Don’t worry, the impending federal government shutdown will not put your monthly Social Security checks in jeopardy. This is certainly a relief for retirees who, like many of us, struggle to understand the difference between reaching the debt limit and a government shutdown caused by the failure to pass an annual budget.
Earlier this year, we narrowly avoided hitting the debt limit, which could have delayed Social Security payments. However, a government shutdown, which we may be facing now, would not have the same effect. There are two primary reasons for this.
Firstly, the payments for Social Security come from the Social Security trust fund, which operates outside of the regular annual government budget cycle.
Secondly, contrary to how it may be portrayed in the media, a government shutdown is only partial. Essential government employees, including the majority of those who work at the Social Security Administration (SSA), are not furloughed. In fact, 86% of SSA employees fall into this category, as confirmed by an analysis conducted by the SSA in August.
Steve Robinson, the chief economist for The Concord Coalition—a nonpartisan organization dedicated to fiscal policy education and solutions—states that “I think the SS checks are safe—just like during all the previous shutdowns.”
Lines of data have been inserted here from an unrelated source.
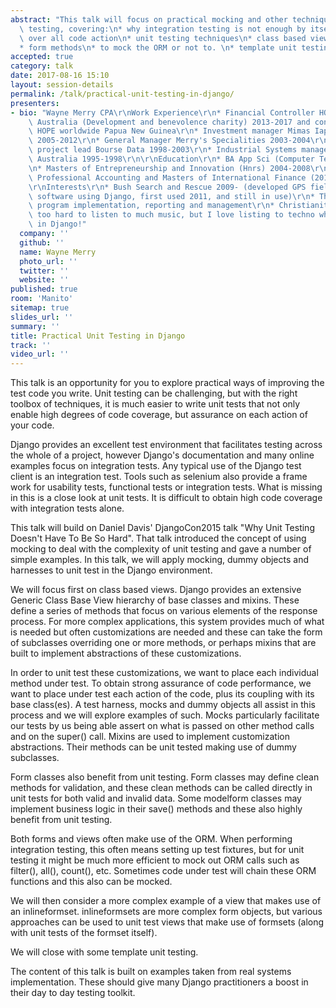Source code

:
```yaml
---
abstract: "This talk will focus on practical mocking and other techniques in unit\
  \ testing, covering:\n* why integration testing is not enough by itself\n* assertions\
  \ over all code action\n* unit testing techniques\n* class based view methods \n\
  * form methods\n* to mock the ORM or not to. \n* template unit testing"
accepted: true
category: talk
date: 2017-08-16 15:10
layout: session-details
permalink: /talk/practical-unit-testing-in-django/
presenters:
- bio: "Wayne Merry CPA\r\nWork Experience\r\n* Financial Controller HOPE worldwide\
    \ Australia (Development and benevolence charity) 2013-2017 and consultant to\
    \ HOPE worldwide Papua New Guinea\r\n* Investment manager Mimas Iapetus Trust\
    \ 2005-2012\r\n* General Manager Merry's Specialities 2003-2004\r\n* Trading Systems\
    \ project lead Bourse Data 1998-2003\r\n* Industrial Systems manager United Weighing\
    \ Australia 1995-1998\r\n\r\nEducation\r\n* BA App Sci (Computer Technology) 1991-1994\r\
    \n* Masters of Entrepreneurship and Innovation (Hnrs) 2004-2008\r\n* Masters of\
    \ Professional Accounting and Masters of International Finance (2010-2012)\r\n\
    \r\nInterests\r\n* Bush Search and Rescue 2009- (developed GPS field training\
    \ software using Django, first used 2011, and still in use)\r\n* Third world charity\
    \ program implementation, reporting and management\r\n* Christianity\r\n* I work\
    \ too hard to listen to much music, but I love listing to techno while programming\
    \ in Django!"
  company: ''
  github: ''
  name: Wayne Merry
  photo_url: ''
  twitter: ''
  website: ''
published: true
room: 'Manito'
sitemap: true
slides_url: ''
summary: ''
title: Practical Unit Testing in Django
track: ''
video_url: ''
---
```


This talk is an opportunity for you to explore practical ways of improving the test code you write. Unit testing can be challenging, but with the right toolbox of techniques, it is much easier to write unit tests that not only enable high degrees of code coverage, but assurance on each action of your code.

Django provides an excellent test environment that facilitates testing across the whole of a project, however Django's documentation and many online examples focus on integration tests. Any typical use of the Django test client is an integration test. Tools such as selenium also provide a frame work for usability tests, functional tests or integration tests. What is missing in this is a close look at unit tests. It is difficult to obtain high code coverage with integration tests alone.

This talk will build on Daniel Davis' DjangoCon2015 talk "Why Unit Testing Doesn't Have To Be So Hard". That talk introduced the concept of using mocking to deal with the complexity of unit testing and gave a number of simple examples. In this talk, we will apply mocking, dummy objects and harnesses to unit test in the Django environment.

We will focus first on class based views. Django provides an extensive Generic Class Base View hierarchy of base classes and mixins. These define a series of methods that focus on various elements of the response process. For more complex applications, this system provides much of what is needed but often customizations are needed and these can take the form of subclasses overriding one or more methods, or perhaps mixins that are built to implement abstractions of these customizations.

In order to unit test these customizations, we want to place each individual method under test. To obtain strong assurance of code performance, we want to place under test each action of the code, plus its coupling with its base class(es). A test harness, mocks and dummy objects all assist in this process and we will explore examples of such. Mocks particularly facilitate our tests by us being able assert on what is passed on other method calls and on the super() call. Mixins are used to implement customization abstractions. Their methods can be unit tested making use of dummy subclasses.

Form classes also benefit from unit testing. Form classes may define clean methods for validation, and these clean methods can be called directly in unit tests for both valid and invalid data. Some modelform classes may implement business logic in their save() methods and these also highly benefit from unit testing.

Both forms and views often make use of the ORM. When performing integration testing, this often means setting up test fixtures, but for unit testing it might be much more efficient to mock out ORM calls such as filter(), all(), count(), etc. Sometimes code under test will chain these ORM functions and this also can be mocked.

We will then consider a more complex example of a view that makes use of an inlineformset. inlineformsets are more complex form objects, but various approaches can be used to unit test views that make use of formsets (along with unit tests of the formset itself).

We will close with some template unit testing.

The content of this talk is built on examples taken from real systems implementation. These should give many Django practitioners a boost in their day to day testing toolkit.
Let’s delve deeper into the first reason as it challenges a long-standing misconception about Social Security’s finances. Many believe that the Social Security trust fund is empty, having been “raided” by the Federal government to fund other programs. I have consistently argued against this false belief, and perhaps a potential government shutdown will serve as further proof that the Social Security trust fund is indeed solvent.
The Misconception About Social Security Trust Funds
There seems to be a widespread misconception about the nature of the Social Security trust fund. This misunderstanding arises from confusion about accounting practices. By law, the Social Security Administration (SSA) is required to invest the trust fund in U.S. Treasury securities. This means that the fund exchanges cash for bonds, resulting in no net impact on its net worth. Therefore, although the trust fund does not hold $2.83 trillion in cash (its size at the end of 2022), it still possesses valuable assets.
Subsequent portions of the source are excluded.